The relationships between different event types, rainfall characteristic parameters, and watershed wetness indicators were further depicted in Fig. 4. It is noteworthy that the soil water content (SWC) and groundwater level index (IG) presented in Fig. 4 represent data recorded at the end of rainfall events, considering that delayed streamflow peaks typically manifest subsequent to the cessation of rainfall events. Rainfall amount, IG, and SWC were statistically significantly different for both groups, as proven by the t test of the equality of medians at a significance level of α= 0.01. The transition from unimodal to bimodal events reveals a consistent increase in rainfall amount, IG, and SWC. Nearly all bimodal events exhibited rainfall amounts that exceed 50 mm, whereas the range for unimodal events varied from 5.2 to 66.6 mm (Fig. 4a). This suggests that the initiation of delayed streamflow peaks may be associated with substantial rainfall.

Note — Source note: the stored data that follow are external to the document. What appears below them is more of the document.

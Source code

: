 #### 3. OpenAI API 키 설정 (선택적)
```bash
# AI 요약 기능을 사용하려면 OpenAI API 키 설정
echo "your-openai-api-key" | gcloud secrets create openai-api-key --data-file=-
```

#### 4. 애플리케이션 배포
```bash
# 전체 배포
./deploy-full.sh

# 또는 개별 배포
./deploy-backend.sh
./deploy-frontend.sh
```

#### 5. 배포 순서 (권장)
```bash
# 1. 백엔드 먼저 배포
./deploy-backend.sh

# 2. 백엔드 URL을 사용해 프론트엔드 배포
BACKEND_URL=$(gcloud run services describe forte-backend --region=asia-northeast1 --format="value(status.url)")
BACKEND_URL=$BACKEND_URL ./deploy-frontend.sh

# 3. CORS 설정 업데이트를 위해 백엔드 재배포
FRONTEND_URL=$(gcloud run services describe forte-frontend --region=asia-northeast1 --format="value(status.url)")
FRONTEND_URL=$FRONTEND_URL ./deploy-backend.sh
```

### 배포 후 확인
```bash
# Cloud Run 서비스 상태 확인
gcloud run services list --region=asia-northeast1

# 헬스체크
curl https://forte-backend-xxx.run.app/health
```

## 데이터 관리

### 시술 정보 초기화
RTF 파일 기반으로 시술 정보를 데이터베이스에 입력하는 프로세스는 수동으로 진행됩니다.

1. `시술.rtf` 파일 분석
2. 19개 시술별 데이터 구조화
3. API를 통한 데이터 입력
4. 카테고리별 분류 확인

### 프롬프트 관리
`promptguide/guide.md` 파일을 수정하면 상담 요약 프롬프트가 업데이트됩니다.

The IG and SWC of bimodal events, and especially hybrid bimodal events, were significantly higher (p< 0.01) than those of unimodal events. Despite partial overlap in the ranges of IG and SWC for these groups (Fig. 4d and e), the mean IG and SWC values for bimodal events (0.46 and 0.67) were notably greater than those for unimodal events (0.22 and 0.13), underscoring the distinctiveness of these parameters between event types. Contrastingly, peak rainfall intensity, mean rainfall intensity, and antecedent precipitation index (API) metrics (API3, API6, and API12) exhibited a widespread overlap in their variation (p> 0.05; Fig. 4b, c, and f–h). Consequently, while bimodal events were characterized by higher rainfall and antecedent wetness, IG and SWC emerged as more effective indicators for estimating the occurrence of bimodal events, while peak rainfall intensity, mean rainfall intensity, and API were found to be insufficient for distinguishing between bimodal and unimodal events.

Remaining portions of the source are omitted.